**Brief**
Output the first line of the listing and each line after it, up to and including the line that contains "Following changes come", exactly as written, minus the pictures.

++++

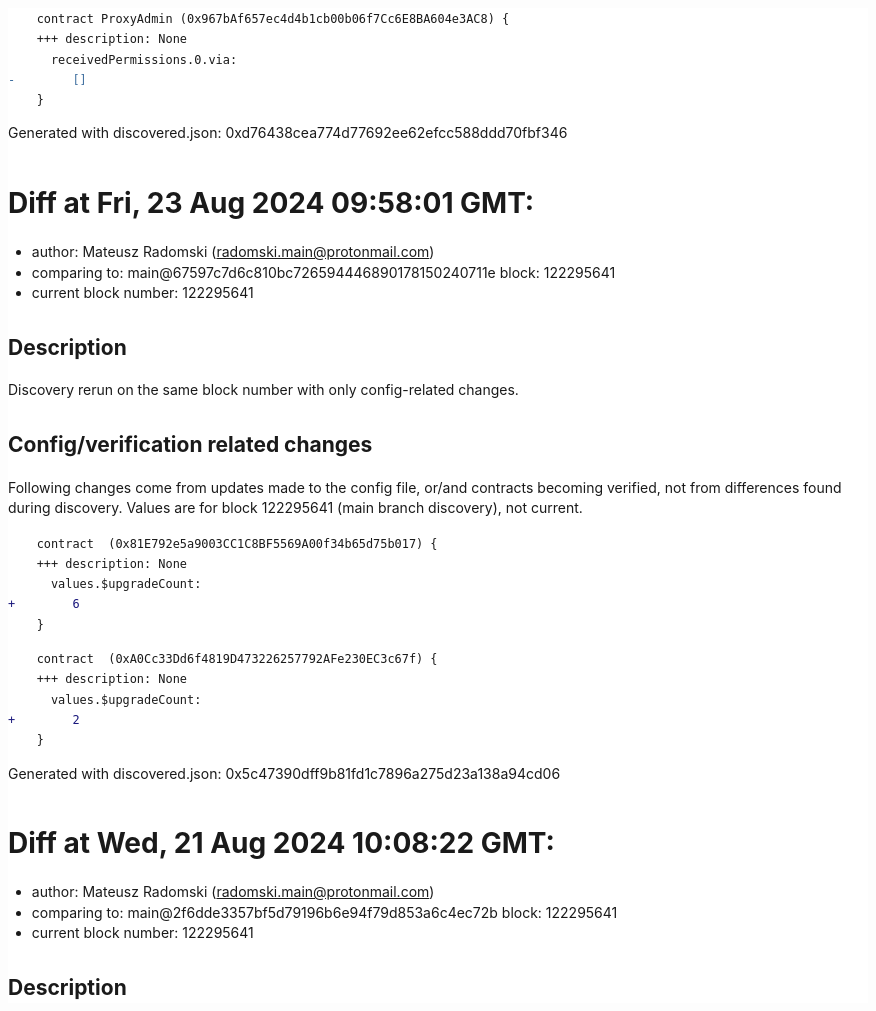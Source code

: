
 ```diff
    contract ProxyAdmin (0x967bAf657ec4d4b1cb00b06f7Cc6E8BA604e3AC8) {
    +++ description: None
      receivedPermissions.0.via:
-        []
    }
```

Generated with discovered.json: 0xd76438cea774d77692ee62efcc588ddd70fbf346

# Diff at Fri, 23 Aug 2024 09:58:01 GMT:

- author: Mateusz Radomski (<radomski.main@protonmail.com>)
- comparing to: main@67597c7d6c810bc726594446890178150240711e block: 122295641
- current block number: 122295641

## Description

Discovery rerun on the same block number with only config-related changes.

## Config/verification related changes

Following changes come from updates made to the config file,
or/and contracts becoming verified, not from differences found during
discovery. Values are for block 122295641 (main branch discovery), not current.

```diff
    contract  (0x81E792e5a9003CC1C8BF5569A00f34b65d75b017) {
    +++ description: None
      values.$upgradeCount:
+        6
    }
```

```diff
    contract  (0xA0Cc33Dd6f4819D473226257792AFe230EC3c67f) {
    +++ description: None
      values.$upgradeCount:
+        2
    }
```

Generated with discovered.json: 0x5c47390dff9b81fd1c7896a275d23a138a94cd06

# Diff at Wed, 21 Aug 2024 10:08:22 GMT:

- author: Mateusz Radomski (<radomski.main@protonmail.com>)
- comparing to: main@2f6dde3357bf5d79196b6e94f79d853a6c4ec72b block: 122295641
- current block number: 122295641

## Description
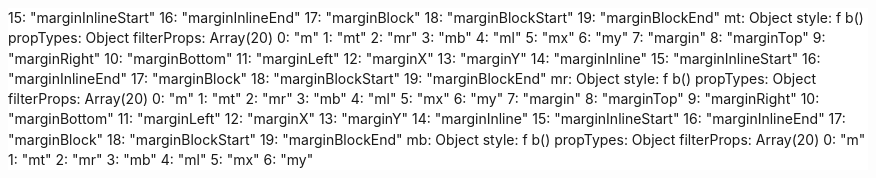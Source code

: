 15: "marginInlineStart"
16: "marginInlineEnd"
17: "marginBlock"
18: "marginBlockStart"
19: "marginBlockEnd"
mt: Object
style: f b()
propTypes: Object
filterProps: Array(20)
0: "m"
1: "mt"
2: "mr"
3: "mb"
4: "ml"
5: "mx"
6: "my"
7: "margin"
8: "marginTop"
9: "marginRight"
10: "marginBottom"
11: "marginLeft"
12: "marginX"
13: "marginY"
14: "marginInline"
15: "marginInlineStart"
16: "marginInlineEnd"
17: "marginBlock"
18: "marginBlockStart"
19: "marginBlockEnd"
mr: Object
style: f b()
propTypes: Object
filterProps: Array(20)
0: "m"
1: "mt"
2: "mr"
3: "mb"
4: "ml"
5: "mx"
6: "my"
7: "margin"
8: "marginTop"
9: "marginRight"
10: "marginBottom"
11: "marginLeft"
12: "marginX"
13: "marginY"
14: "marginInline"
15: "marginInlineStart"
16: "marginInlineEnd"
17: "marginBlock"
18: "marginBlockStart"
19: "marginBlockEnd"
mb: Object
style: f b()
propTypes: Object
filterProps: Array(20)
0: "m"
1: "mt"
2: "mr"
3: "mb"
4: "ml"
5: "mx"
6: "my"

++++

**Output**
Source code

:
 ```diff
    contract ProxyAdmin (0x967bAf657ec4d4b1cb00b06f7Cc6E8BA604e3AC8) {
    +++ description: None
      receivedPermissions.0.via:
-        []
    }
```

Generated with discovered.json: 0xd76438cea774d77692ee62efcc588ddd70fbf346

# Diff at Fri, 23 Aug 2024 09:58:01 GMT:

- author: Mateusz Radomski (<radomski.main@protonmail.com>)
- comparing to: main@67597c7d6c810bc726594446890178150240711e block: 122295641
- current block number: 122295641

## Description

Discovery rerun on the same block number with only config-related changes.

## Config/verification related changes

Following changes come from updates made to the config file,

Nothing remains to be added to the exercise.